INSTRUCTIONS TO FOLLOW:
Restate the entries below in full, exactly as they read, but without pictures.

RECORDED INFORMATION:
::::

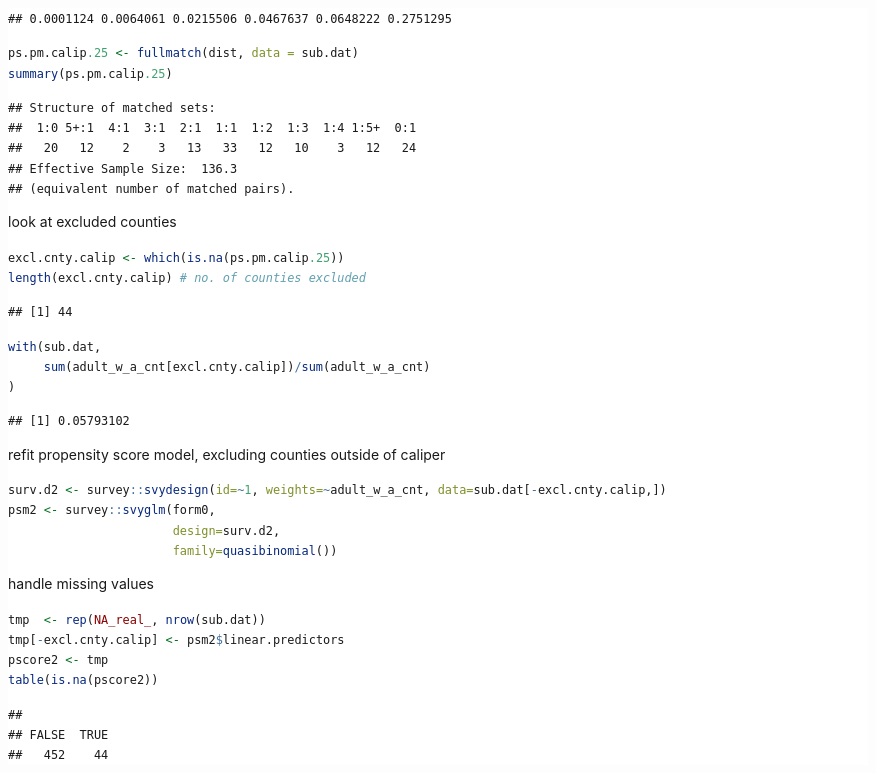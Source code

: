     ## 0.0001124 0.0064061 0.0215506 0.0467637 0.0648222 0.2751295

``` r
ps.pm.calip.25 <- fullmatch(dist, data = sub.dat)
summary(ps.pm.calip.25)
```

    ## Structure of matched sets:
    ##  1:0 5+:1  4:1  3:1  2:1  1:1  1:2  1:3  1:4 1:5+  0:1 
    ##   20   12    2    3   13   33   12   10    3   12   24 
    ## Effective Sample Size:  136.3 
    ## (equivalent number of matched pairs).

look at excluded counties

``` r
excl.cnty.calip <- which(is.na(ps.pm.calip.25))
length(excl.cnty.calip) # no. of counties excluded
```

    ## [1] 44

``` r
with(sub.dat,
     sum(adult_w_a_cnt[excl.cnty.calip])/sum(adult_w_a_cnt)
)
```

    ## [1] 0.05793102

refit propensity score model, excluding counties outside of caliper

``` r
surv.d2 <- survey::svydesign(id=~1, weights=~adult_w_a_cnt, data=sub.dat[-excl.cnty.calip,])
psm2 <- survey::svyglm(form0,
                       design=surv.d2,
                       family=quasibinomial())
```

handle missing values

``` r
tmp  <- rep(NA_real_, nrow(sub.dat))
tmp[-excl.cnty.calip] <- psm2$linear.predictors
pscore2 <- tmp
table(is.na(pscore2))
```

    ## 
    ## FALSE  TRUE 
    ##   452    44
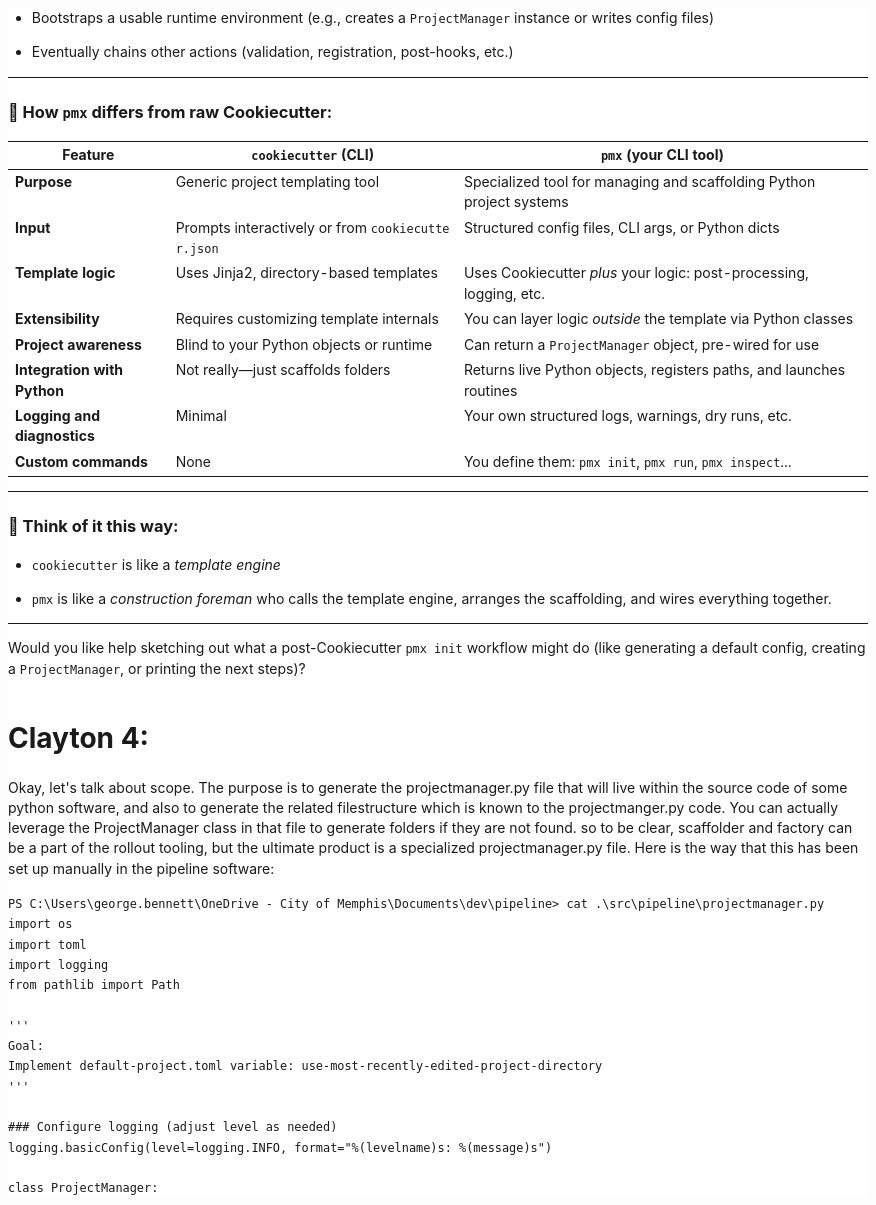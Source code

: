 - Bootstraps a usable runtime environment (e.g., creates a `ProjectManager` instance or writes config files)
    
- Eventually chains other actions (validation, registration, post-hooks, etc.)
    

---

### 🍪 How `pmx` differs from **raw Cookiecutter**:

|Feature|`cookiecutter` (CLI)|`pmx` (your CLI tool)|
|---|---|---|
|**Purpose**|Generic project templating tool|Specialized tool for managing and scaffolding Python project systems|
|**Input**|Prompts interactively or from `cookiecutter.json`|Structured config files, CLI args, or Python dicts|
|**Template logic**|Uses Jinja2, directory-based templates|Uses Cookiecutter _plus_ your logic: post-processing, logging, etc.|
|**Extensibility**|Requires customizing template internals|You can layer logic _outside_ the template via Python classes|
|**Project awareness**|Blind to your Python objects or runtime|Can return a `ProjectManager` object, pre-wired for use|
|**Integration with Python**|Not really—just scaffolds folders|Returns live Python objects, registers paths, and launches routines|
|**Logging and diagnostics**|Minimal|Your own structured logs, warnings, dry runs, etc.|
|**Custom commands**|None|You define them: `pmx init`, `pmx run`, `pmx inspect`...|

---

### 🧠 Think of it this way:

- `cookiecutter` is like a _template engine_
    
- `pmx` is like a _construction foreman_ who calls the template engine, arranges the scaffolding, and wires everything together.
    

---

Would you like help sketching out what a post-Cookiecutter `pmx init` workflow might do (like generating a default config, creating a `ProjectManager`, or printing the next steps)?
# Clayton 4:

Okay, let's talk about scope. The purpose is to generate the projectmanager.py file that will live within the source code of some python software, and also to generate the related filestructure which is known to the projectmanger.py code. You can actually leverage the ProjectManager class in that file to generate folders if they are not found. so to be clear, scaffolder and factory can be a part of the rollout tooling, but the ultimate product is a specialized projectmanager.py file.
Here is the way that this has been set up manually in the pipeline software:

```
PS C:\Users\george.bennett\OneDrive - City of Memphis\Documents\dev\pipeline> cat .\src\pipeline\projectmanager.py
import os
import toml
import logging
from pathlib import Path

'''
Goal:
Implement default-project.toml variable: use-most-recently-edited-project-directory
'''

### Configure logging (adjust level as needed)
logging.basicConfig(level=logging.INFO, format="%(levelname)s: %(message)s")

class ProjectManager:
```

::::

EXERCISE OUTPUT:
Source code

:     ## 0.0001124 0.0064061 0.0215506 0.0467637 0.0648222 0.2751295

``` r
ps.pm.calip.25 <- fullmatch(dist, data = sub.dat)
summary(ps.pm.calip.25)
```

    ## Structure of matched sets:
    ##  1:0 5+:1  4:1  3:1  2:1  1:1  1:2  1:3  1:4 1:5+  0:1 
    ##   20   12    2    3   13   33   12   10    3   12   24 
    ## Effective Sample Size:  136.3 
    ## (equivalent number of matched pairs).

look at excluded counties

``` r
excl.cnty.calip <- which(is.na(ps.pm.calip.25))
length(excl.cnty.calip) # no. of counties excluded
```

    ## [1] 44

``` r
with(sub.dat,
     sum(adult_w_a_cnt[excl.cnty.calip])/sum(adult_w_a_cnt)
)
```

    ## [1] 0.05793102

refit propensity score model, excluding counties outside of caliper

``` r
surv.d2 <- survey::svydesign(id=~1, weights=~adult_w_a_cnt, data=sub.dat[-excl.cnty.calip,])
psm2 <- survey::svyglm(form0,
                       design=surv.d2,
                       family=quasibinomial())
```

handle missing values

``` r
tmp  <- rep(NA_real_, nrow(sub.dat))
tmp[-excl.cnty.calip] <- psm2$linear.predictors
pscore2 <- tmp
table(is.na(pscore2))
```

    ## 
    ## FALSE  TRUE 
    ##   452    44
Source code

: - Bootstraps a usable runtime environment (e.g., creates a `ProjectManager` instance or writes config files)
    
- Eventually chains other actions (validation, registration, post-hooks, etc.)
    

---

### 🍪 How `pmx` differs from **raw Cookiecutter**:

|Feature|`cookiecutter` (CLI)|`pmx` (your CLI tool)|
|---|---|---|
|**Purpose**|Generic project templating tool|Specialized tool for managing and scaffolding Python project systems|
|**Input**|Prompts interactively or from `cookiecutter.json`|Structured config files, CLI args, or Python dicts|
|**Template logic**|Uses Jinja2, directory-based templates|Uses Cookiecutter _plus_ your logic: post-processing, logging, etc.|
|**Extensibility**|Requires customizing template internals|You can layer logic _outside_ the template via Python classes|
|**Project awareness**|Blind to your Python objects or runtime|Can return a `ProjectManager` object, pre-wired for use|
|**Integration with Python**|Not really—just scaffolds folders|Returns live Python objects, registers paths, and launches routines|
|**Logging and diagnostics**|Minimal|Your own structured logs, warnings, dry runs, etc.|
|**Custom commands**|None|You define them: `pmx init`, `pmx run`, `pmx inspect`...|

---

### 🧠 Think of it this way:

- `cookiecutter` is like a _template engine_
    
- `pmx` is like a _construction foreman_ who calls the template engine, arranges the scaffolding, and wires everything together.
    

---

Would you like help sketching out what a post-Cookiecutter `pmx init` workflow might do (like generating a default config, creating a `ProjectManager`, or printing the next steps)?
# Clayton 4:

Okay, let's talk about scope. The purpose is to generate the projectmanager.py file that will live within the source code of some python software, and also to generate the related filestructure which is known to the projectmanger.py code. You can actually leverage the ProjectManager class in that file to generate folders if they are not found. so to be clear, scaffolder and factory can be a part of the rollout tooling, but the ultimate product is a specialized projectmanager.py file.
Here is the way that this has been set up manually in the pipeline software:

```
PS C:\Users\george.bennett\OneDrive - City of Memphis\Documents\dev\pipeline> cat .\src\pipeline\projectmanager.py
import os
import toml
import logging
from pathlib import Path

'''
Goal:
Implement default-project.toml variable: use-most-recently-edited-project-directory
'''

### Configure logging (adjust level as needed)
logging.basicConfig(level=logging.INFO, format="%(levelname)s: %(message)s")

class ProjectManager:
```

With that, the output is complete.